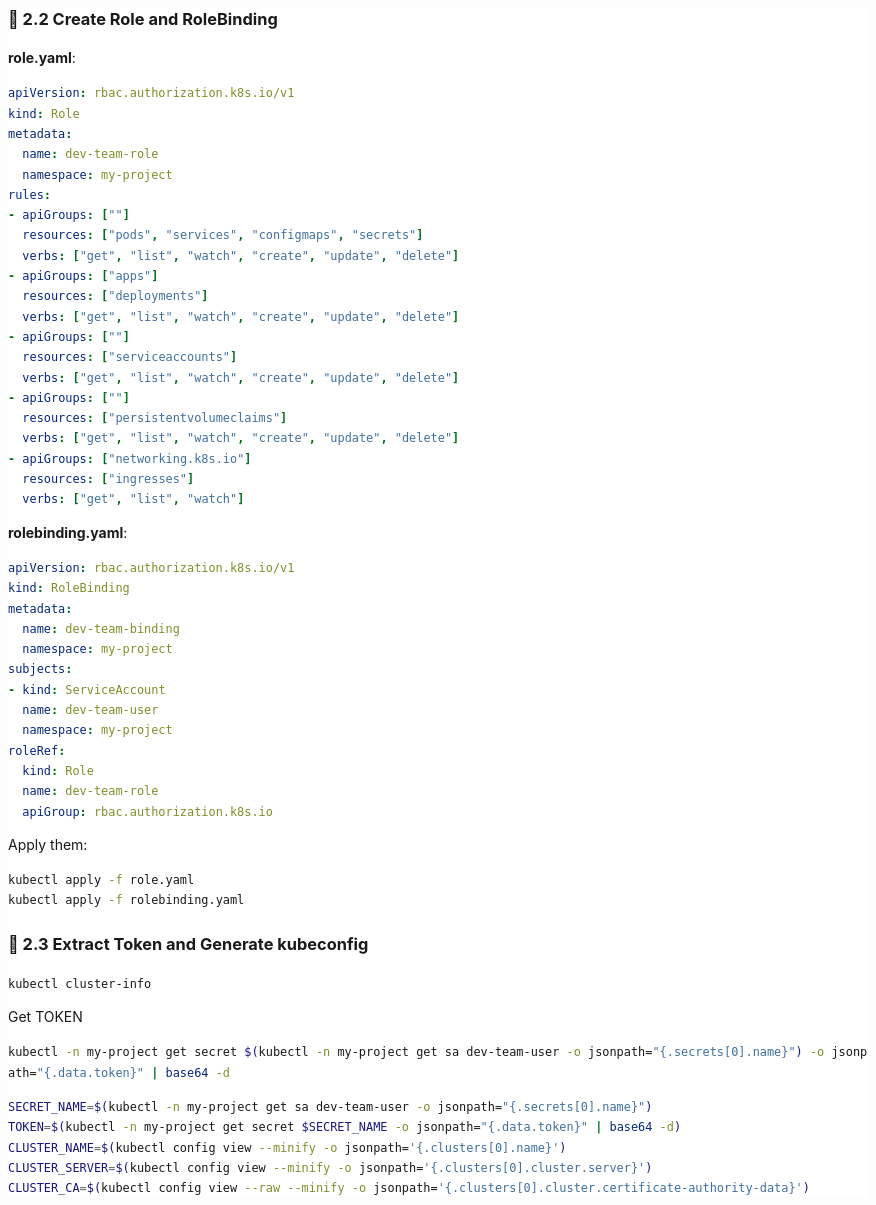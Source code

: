 ### 🔹 2.2 Create Role and RoleBinding
**role.yaml**:
```yaml
apiVersion: rbac.authorization.k8s.io/v1
kind: Role
metadata:
  name: dev-team-role
  namespace: my-project
rules:
- apiGroups: [""]
  resources: ["pods", "services", "configmaps", "secrets"]
  verbs: ["get", "list", "watch", "create", "update", "delete"]
- apiGroups: ["apps"]
  resources: ["deployments"]
  verbs: ["get", "list", "watch", "create", "update", "delete"]
- apiGroups: [""]
  resources: ["serviceaccounts"]
  verbs: ["get", "list", "watch", "create", "update", "delete"]
- apiGroups: [""]
  resources: ["persistentvolumeclaims"]
  verbs: ["get", "list", "watch", "create", "update", "delete"]
- apiGroups: ["networking.k8s.io"]
  resources: ["ingresses"]
  verbs: ["get", "list", "watch"]
```

**rolebinding.yaml**:
```yaml
apiVersion: rbac.authorization.k8s.io/v1
kind: RoleBinding
metadata:
  name: dev-team-binding
  namespace: my-project
subjects:
- kind: ServiceAccount
  name: dev-team-user
  namespace: my-project
roleRef:
  kind: Role
  name: dev-team-role
  apiGroup: rbac.authorization.k8s.io
```

Apply them:
```bash
kubectl apply -f role.yaml
kubectl apply -f rolebinding.yaml
```

### 🔹 2.3 Extract Token and Generate kubeconfig
```bash
kubectl cluster-info
```
Get TOKEN
```bash
kubectl -n my-project get secret $(kubectl -n my-project get sa dev-team-user -o jsonpath="{.secrets[0].name}") -o jsonpath="{.data.token}" | base64 -d
```
```bash
SECRET_NAME=$(kubectl -n my-project get sa dev-team-user -o jsonpath="{.secrets[0].name}")
TOKEN=$(kubectl -n my-project get secret $SECRET_NAME -o jsonpath="{.data.token}" | base64 -d)
CLUSTER_NAME=$(kubectl config view --minify -o jsonpath='{.clusters[0].name}')
CLUSTER_SERVER=$(kubectl config view --minify -o jsonpath='{.clusters[0].cluster.server}')
CLUSTER_CA=$(kubectl config view --raw --minify -o jsonpath='{.clusters[0].cluster.certificate-authority-data}')
```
=======
Whichever lines of the records above hold the word "kind" should all be copied out.

*Problem solution*.
kind: Role
kind: RoleBinding
- kind: ServiceAccount
  kind: Role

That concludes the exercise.